- _How to complete this task_
Examine each line of the data. Copy those that contain the string "como".

━━━━━━

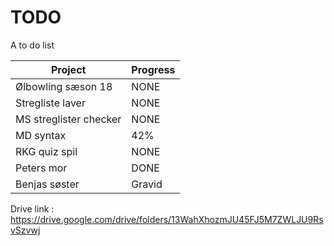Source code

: # TODO
A to do list

| Project                 | Progress |
|-------------------------|-----------|
| Ølbowling sæson 18      | NONE      |
| Stregliste laver        | NONE      |
| MS streglister checker  | NONE      |
| MD syntax               | 42%       |
| RKG quiz spil           | NONE      |
| Peters mor              | DONE      |
| Benjas søster           | Gravid    |


Drive link : https://drive.google.com/drive/folders/13WahXhozmJU45FJ5M7ZWLJU9RsvSzvwj

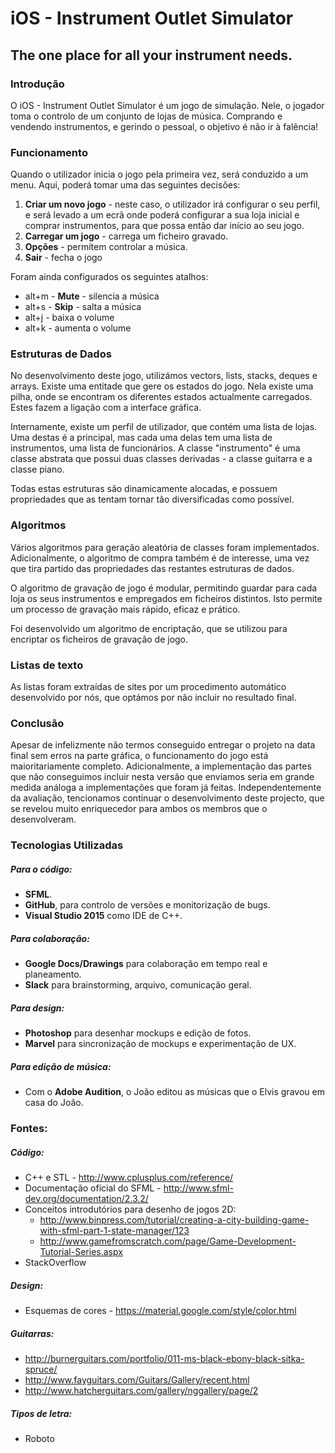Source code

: # iOS - Instrument Outlet Simulator
## The one place for all your instrument needs.


### Introdução
O iOS - Instrument Outlet Simulator é um jogo de simulação. Nele, o jogador toma o controlo de um conjunto de lojas de música. Comprando e vendendo instrumentos, e gerindo o pessoal, o objetivo é não ir à falência!

### Funcionamento
Quando o utilizador inicia o jogo pela primeira vez, será conduzido a um menu. Aqui, poderá tomar uma das seguintes decisões:

1. **Criar um novo jogo** - neste caso, o utilizador irá configurar o seu perfil, e será levado a um ecrã onde poderá configurar a sua loja inicial e comprar instrumentos, para que possa então dar início ao seu jogo.
2. **Carregar um jogo** - carrega um ficheiro gravado.
3. **Opções** - permitem controlar a música.
4. **Sair** - fecha o jogo

Foram ainda configurados os seguintes atalhos:
- alt+m - **Mute** - silencia a música
- alt+s - **Skip** - salta a música
- alt+j - baixa o volume
- alt+k - aumenta o volume

### Estruturas de Dados
No desenvolvimento deste jogo, utilizámos vectors, lists, stacks, deques e arrays. Existe uma entitade que gere os estados do jogo. Nela existe uma pilha, onde se encontram os diferentes estados actualmente carregados. Estes fazem a ligação com a interface gráfica.

Internamente, existe um perfil de utilizador, que contém uma lista de lojas. Uma destas é a principal, mas cada uma delas tem uma lista de instrumentos, uma lista de funcionários. A classe "instrumento" é uma classe abstrata que possui duas classes derivadas - a classe guitarra e a classe piano.

Todas estas estruturas são dinamicamente alocadas, e possuem propriedades que as tentam tornar tão diversificadas como possível.

### Algoritmos
Vários algoritmos para geração aleatória de classes foram implementados. Adicionalmente, o algoritmo de compra também é de interesse, uma vez que tira partido das propriedades das restantes estruturas de dados.

O algoritmo de gravação de jogo é modular, permitindo guardar para cada loja os seus instrumentos e empregados em ficheiros distintos. Isto permite um processo de gravação mais rápido, eficaz e prático.

Foi desenvolvido um algoritmo de encriptação, que se utilizou para encriptar os ficheiros de gravação de jogo.

### Listas de texto
As listas foram extraídas de sites por um procedimento automático desenvolvido por nós, que optámos por não incluir no resultado final.

### Conclusão
Apesar de infelizmente não termos conseguido entregar o projeto na data final sem erros na parte gráfica, o funcionamento do jogo está maioritariamente completo. Adicionalmente, a implementação das partes que não conseguimos incluir nesta versão que enviamos seria em grande medida análoga a implementações que foram já feitas.
Independentemente da avaliação, tencionamos continuar o desenvolvimento deste projecto, que se revelou muito enriquecedor para ambos os membros que o desenvolveram.


### Tecnologias Utilizadas

##### Para o código:
- **SFML**.
- **GitHub**, para controlo de versões e monitorização de bugs.
- **Visual Studio 2015** como IDE de C++.
 
##### Para colaboração:
- **Google Docs/Drawings** para colaboração em tempo real e planeamento.
- **Slack** para brainstorming, arquivo, comunicação geral.

##### Para design:
- **Photoshop** para desenhar mockups e edição de fotos.
- **Marvel** para sincronização de mockups e experimentação de UX.

##### Para edição de música:
- Com o **Adobe Audition**, o João editou as músicas que o Elvis gravou em casa do João.
 

### Fontes:
##### Código:
- C++ e STL - http://www.cplusplus.com/reference/
- Documentação oficial do SFML - http://www.sfml-dev.org/documentation/2.3.2/
- Conceitos introdutórios para desenho de jogos 2D:
  - http://www.binpress.com/tutorial/creating-a-city-building-game-with-sfml-part-1-state-manager/123
  - http://www.gamefromscratch.com/page/Game-Development-Tutorial-Series.aspx
- StackOverflow

##### Design:
- Esquemas de cores - https://material.google.com/style/color.html

##### Guitarras:
- http://burnerguitars.com/portfolio/011-ms-black-ebony-black-sitka-spruce/
- http://www.fayguitars.com/Guitars/Gallery/recent.html
- http://www.hatcherguitars.com/gallery/nggallery/page/2

##### Tipos de letra:
- Roboto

━━━━━━

- _Answer section_
Todas estas estruturas são dinamicamente alocadas, e possuem propriedades que as tentam tornar tão diversificadas como possível.
- **Visual Studio 2015** como IDE de C++.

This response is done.